NaNoWriMo: Your Creative Writing Journey

National Novel Writing Month: NaNoWriMo

By Claire Graman

When I was a teen, I would come home from school, eat an enormous snack, and embark on a journey to a fantasy world, retreating to my room where I would write stories on my laptop. Writing always made me feel inspired, empathetic, and powerful. Yet I never shared my stories with anyone, because they were in the fantasy genre and fantasy was silly. Taking a creative writing class in college quickly reinforced this idea, and, to be fair, my fragile ego couldn’t handle criticism. Eventually, I stopped writing. School, work, and relationships all got in the way.

But writing is powerful, especially for teens. It’s therapeutic for mental and even physical health. It helps them be more engaged. It helps them learn to communicate and correlates with better success in school. But most importantly, creative writing builds confidence and creativity. This is vital for teen girls in a society that constantly tries to undermine and confine them.

I’ve been thinking about all this, what creative writing does for teen girls and what it did for me as a teenager, because I’ll be teaching a class in November to tie in with National Novel Writing Month. Founded in 1999, NaNoWriMo (as it’s lovingly called) is a nonprofit dedicated to creating “the structure, community, and encouragement to help people find their voices, achieve creative goals, and build new worlds—on and off the page.” The hardest part of writing is often just making time. By setting goals and challenges for the month of November (it doesn’t have to be a whole novel), NaNoWriMo helps transform ideas about writing into realities.

NaNoWriMo Program for Teens

NaNoWriMo has a special Young Writers Program for the under 18 crowd. Teens can register for free to make goals, access resources, and enter a safe writing community.

This November, I’m not only teaching creative writing, but returning to it, by making my own humble goal for NaNoWriMo. Here’s how I’m preparing for my journey and your teens can too:

1. Finding Story Ideas for NaNoWriMo

 

It’s one thing to say you’re going to write and another to find that amazing idea that will launch your story. Fortunately, there are tons of great writing prompts online, but inspiration can be found anywhere. Gone (for now) are the days of people-watching at a café, but you can find people from all walks of life sharing their perspectives and stories online. One of my favorites is the YouTube channel Great Big Story which has bite-sized documentaries on fascinating subjects and people.

2. Developing Characters

 

You might think the next step is plot, but I think character is even more important. Having a rich, complex protagonist is the key to a great story, an anchor on which to suspend disbelief. The character’s desires and beliefs about the world shape the story, so it’s important to know your heroine (or hero). Answering some questions about your protagonist is a simple way to flesh them out. Another good exercise is to think of your favorite characters from fiction and deconstruct them. For example, I turn to the reboot of She-Ra on Netflix. Creator Noelle Stevenson did an amazing job turning the characters from the 80s cartoon (nearly identical Barbie-shaped women from a glorified toy commercial) into unique and memorable teen girls coming of age in different ways.

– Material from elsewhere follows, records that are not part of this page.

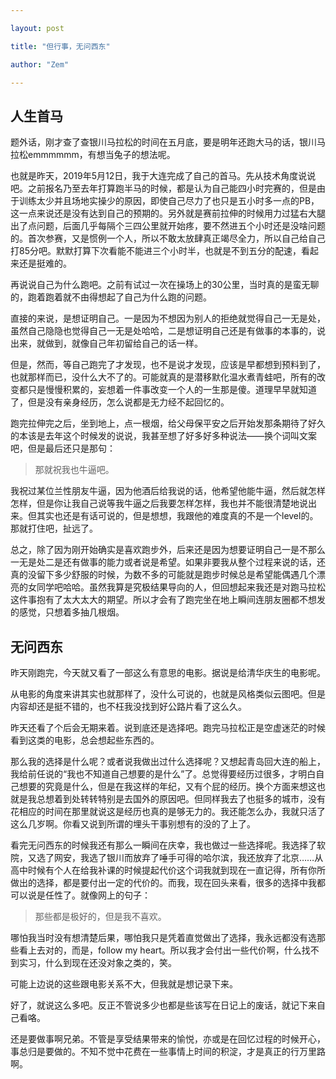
 ```yaml
---

layout: post

title: "但行事，无问西东"

author: "Zem"

---
```


## 人生首马

题外话，刚才查了查银川马拉松的时间在五月底，要是明年还跑大马的话，银川马拉松emmmmmm，有想当兔子的想法呢。

也就是昨天，2019年5月12日，我于大连完成了自己的首马。先从技术角度说说吧。之前报名乃至去年打算跑半马的时候，都是认为自己能四小时完赛的，但是由于训练太少并且场地实操少的原因，即使自己尽力了也只是五小时多一点的PB，这一点来说还是没有达到自己的预期的。另外就是赛前拉伸的时候用力过猛右大腿出了点问题，后面几乎每隔个三四公里就开始疼，要不然进五个小时还是没啥问题的。首次参赛，又是惯例一个人，所以不敢太放肆真正竭尽全力，所以自己给自己打85分吧。默默打算下次看能不能进三个小时半，也就是不到五分的配速，看起来还是挺难的。

再说说自己为什么跑吧。之前有试过一次在操场上的30公里，当时真的是蛮无聊的，跑着跑着就不由得想起了自己为什么跑的问题。

直接的来说，是想证明自己。一是因为不想因为别人的拒绝就觉得自己一无是处，虽然自己隐隐也觉得自己一无是处哈哈，二是想证明自己还是有做事的本事的，说出来，就做到，就像自己年初留给自己的话一样。

但是，然而，等自己跑完了才发现，也不是说才发现，应该是早都想到预料到了，也就那样而已，没什么大不了的。可能就真的是潜移默化温水煮青蛙吧，所有的改变都只是慢慢积累的，妄想着一件事改变一个人的一生那是傻。道理早早就知道了，但是没有亲身经历，怎么说都是无力经不起回忆的。

跑完拉伸完之后，坐到地上，点一根烟，给父母保平安之后开始发那条期待了好久的本该是去年这个时候发的说说，我甚至想了好多好多种说法——换个词叫文案吧，但是最后还只是那句：

> 那就祝我也牛逼吧。

我祝过某位兰性朋友牛逼，因为他酒后给我说的话，他希望他能牛逼，然后就怎样怎样，但是你让我自己说等我牛逼之后我要怎样怎样，我也并不能很清楚地说出来。但其实也还是有话可说的，但是想想，我跟他的难度真的不是一个level的。那就打住吧，扯远了。

总之，除了因为刚开始确实是喜欢跑步外，后来还是因为想要证明自己一是不那么一无是处二是还有做事的能力或者说是希望。如果非要我从整个过程来说的话，还真的没留下多少舒服的时候，为数不多的可能就是跑步时候总是希望能偶遇几个漂亮的女同学吧哈哈。虽然我算是究极结果导向的人，但回想起来我还是对跑马拉松这件事抱有了太大太大的期望。所以才会有了跑完坐在地上瞬间连朋友圈都不想发的感觉，只想着多抽几根烟。

## 无问西东

昨天刚跑完，今天就又看了一部这么有意思的电影。据说是给清华庆生的电影呢。

从电影的角度来讲其实也就那样了，没什么可说的，也就是风格类似云图吧。但是内容却还是挺不错的，也不枉我没找到好公路片看了这么久。

昨天还看了个后会无期来着。说到底还是选择吧。跑完马拉松正是空虚迷茫的时候看到这类的电影，总会想起些东西的。

那么我的选择是什么呢？或者说我做出过什么选择呢？又想起青岛回大连的船上，我给前任说的“我也不知道自己想要的是什么”了。总觉得要经历过很多，才明白自己想要的究竟是什么，但是在我这样的年纪，又有个屁的经历。换个方面来想这也就是我总想着到处转转特别是去国外的原因吧。但同样我去了也挺多的城市，没有花相应的时间在那里就说这是经历也真的是够无力的。我还能怎么办，我就只活了这么几岁啊。你看又说到所谓的埋头干事别想有的没的了上了。

看完无问西东的时候我还有那么一瞬间在庆幸，我也做过一些选择呢。我选择了软院，又选了网安，我选了银川而放弃了唾手可得的哈尔滨，我还放弃了北京……从高中时候有个人在给我补课的时候提起代价这个词我就到现在一直记得，所有你所做出的选择，都是要付出一定的代价的。而我，现在回头来看，很多的选择中我都可以说是任性了。就像网上的句子：

> 那些都是极好的，但是我不喜欢。

哪怕我当时没有想清楚后果，哪怕我只是凭着直觉做出了选择，我永远都没有选那些看上去对的，而是，follow my heart。所以我才会付出一些代价啊，什么找不到实习，什么到现在还没对象之类的，笑。

可能上边说的这些跟电影关系不大，但我就是想记录下来。

好了，就说这么多吧。反正不管说多少也都是些该写在日记上的废话，就记下来自己看咯。

还是要做事啊兄弟。不管是享受结果带来的愉悦，亦或是在回忆过程的时候开心，事总归是要做的。不知不觉中花费在一些事情上时间的积淀，才是真正的行万里路啊。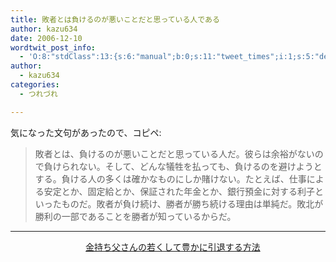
```yaml
---
title: 敗者とは負けるのが悪いことだと思っている人である
author: kazu634
date: 2006-12-10
wordtwit_post_info:
  - 'O:8:"stdClass":13:{s:6:"manual";b:0;s:11:"tweet_times";i:1;s:5:"delay";i:0;s:7:"enabled";i:1;s:10:"separation";s:2:"60";s:7:"version";s:3:"3.7";s:14:"tweet_template";b:0;s:6:"status";i:2;s:6:"result";a:0:{}s:13:"tweet_counter";i:2;s:13:"tweet_log_ids";a:1:{i:0;i:2679;}s:9:"hash_tags";a:0:{}s:8:"accounts";a:1:{i:0;s:7:"kazu634";}}'
author:
  - kazu634
categories:
  - つれづれ

---
```

<div class="section">
<p>
    気になった文句があったので、コピペ:&#160;&#160; &#160;<br /> 
    
<blockquote>
      敗者とは、負けるのが悪いことだと思っている人だ。彼らは余裕がないので負けられない。そして、どんな犠牲を払っても、負けるのを避けようとする。負ける人の多くは確かなものにしか賭けない。たとえば、仕事による安定とか、固定給とか、保証された年金とか、銀行預金に対する利子といったものだ。敗者が負け続け、勝者が勝ち続ける理由は単純だ。敗北が勝利の一部であることを勝者が知っているからだ。&#160;&#160; &#160;</p>
</blockquote>
    
<hr />
    
<center>
      &#160;&#160; &#160;<a href="https://www.amazon.co.jp/exec/obidos/ASIN/4480863478/goodpic-22/" onclick="__gaTracker('send', 'event', 'outbound-article', 'https://www.amazon.co.jp/exec/obidos/ASIN/4480863478/goodpic-22/', '金持ち父さんの若くして豊かに引退する方法');" target="_top">金持ち父さんの若くして豊かに引退する方法</a>
</center>
</p>
</div>
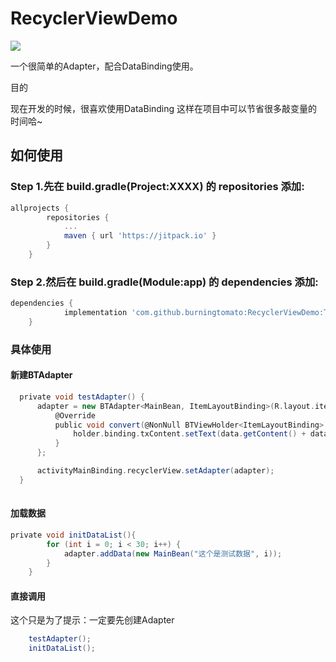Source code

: # RecyclerViewDemo
[![](https://jitpack.io/v/burningtomato/RecyclerViewDemo.svg)](https://jitpack.io/#burningtomato/RecyclerViewDemo)

一个很简单的Adapter，配合DataBinding使用。

目的

  现在开发的时候，很喜欢使用DataBinding
  这样在项目中可以节省很多敲变量的时间哈~


## 如何使用

### Step 1.先在 build.gradle(Project:XXXX) 的 repositories 添加:
```gradle
allprojects {
		repositories {
			...
			maven { url 'https://jitpack.io' }
		}
	}
  ```
	
### Step 2.然后在 build.gradle(Module:app) 的 dependencies 添加:
```gradle
dependencies {
	        implementation 'com.github.burningtomato:RecyclerViewDemo:Tag'
	}
```
  
  ### 具体使用
  #### 新建BTAdapter
  ```gradle
    private void testAdapter() {
        adapter = new BTAdapter<MainBean, ItemLayoutBinding>(R.layout.item_layout) {
            @Override
            public void convert(@NonNull BTViewHolder<ItemLayoutBinding> holder, MainBean data) {
                holder.binding.txContent.setText(data.getContent() + data.getIndex());
            }
        };

        activityMainBinding.recyclerView.setAdapter(adapter);
    }
        
  ```
  #### 加载数据
```gradle    
private void initDataList(){
        for (int i = 0; i < 30; i++) {
            adapter.addData(new MainBean("这个是测试数据", i));
        }
    }
 ```
 #### 直接调用
 
 这个只是为了提示：一定要先创建Adapter
```gradle
    testAdapter();
    initDataList();
```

3. Charting a NaNoWriMo Course

Once you have your characters, where do they go? Up a mountain, of course. A figurative mountain that is: the classic narrative arc of exposition, rising action, climax, and denouement. A roller coaster is another apt analogy. Here’s where I always get into to trouble. I know the beginning and the end, but how to fill up the middle with mini struggles that will eventually lead them to that end? Fortunately, there are plenty of great resources online for shaping your story. One of my favorites is Mythcreants, a blog that focuses on fantasy and sci-fi, but offers great advice for any type of writer, including deconstructions of tropes and stereotypes, as well as lessons learned from popular novels and tv shows.

4. Style and Substance

 

Now that you know where you’re going, you can get fancy. How are you going to tell your story? What’s the genre? What’s the perspective? First person (I went to the park)? Third person (she went to the park)? Maybe you’ll take the bold step of telling it in second person (you went to the park). Will you tell it through the point of view of one character or many? Maybe it’ll be epistolary, told through letters, newspaper articles, or audio recordings (like Dracula). Maybe it’ll be a graphic novel or a play or poem. Maybe it’ll be nonlinear, with flashbacks or even time travel. Again, the best way to get inspiration here is to look to your favorite authors and see what they do. There are writing rules and conventions, of course, but once you understand them, you can break them.

5. Editing and Revising

 

The most important part is getting words down on the page, but once you’ve done that, what’s next. Learning how to edit and revise is how your draft becomes a polished story or novel. Be ready to “kill your darlings” and find “beta readers.” This part is challenging, but ultimately rewarding as your story reaches its full potential. For my class, I’m hoping girls can reach out to each other and create a writing and editing community.

Writing can be daunting, but also exciting. This November, try encouraging your teen girls to write or even write a bit yourself. Now, if you’ll excuse me, I have a fantasy world to return to.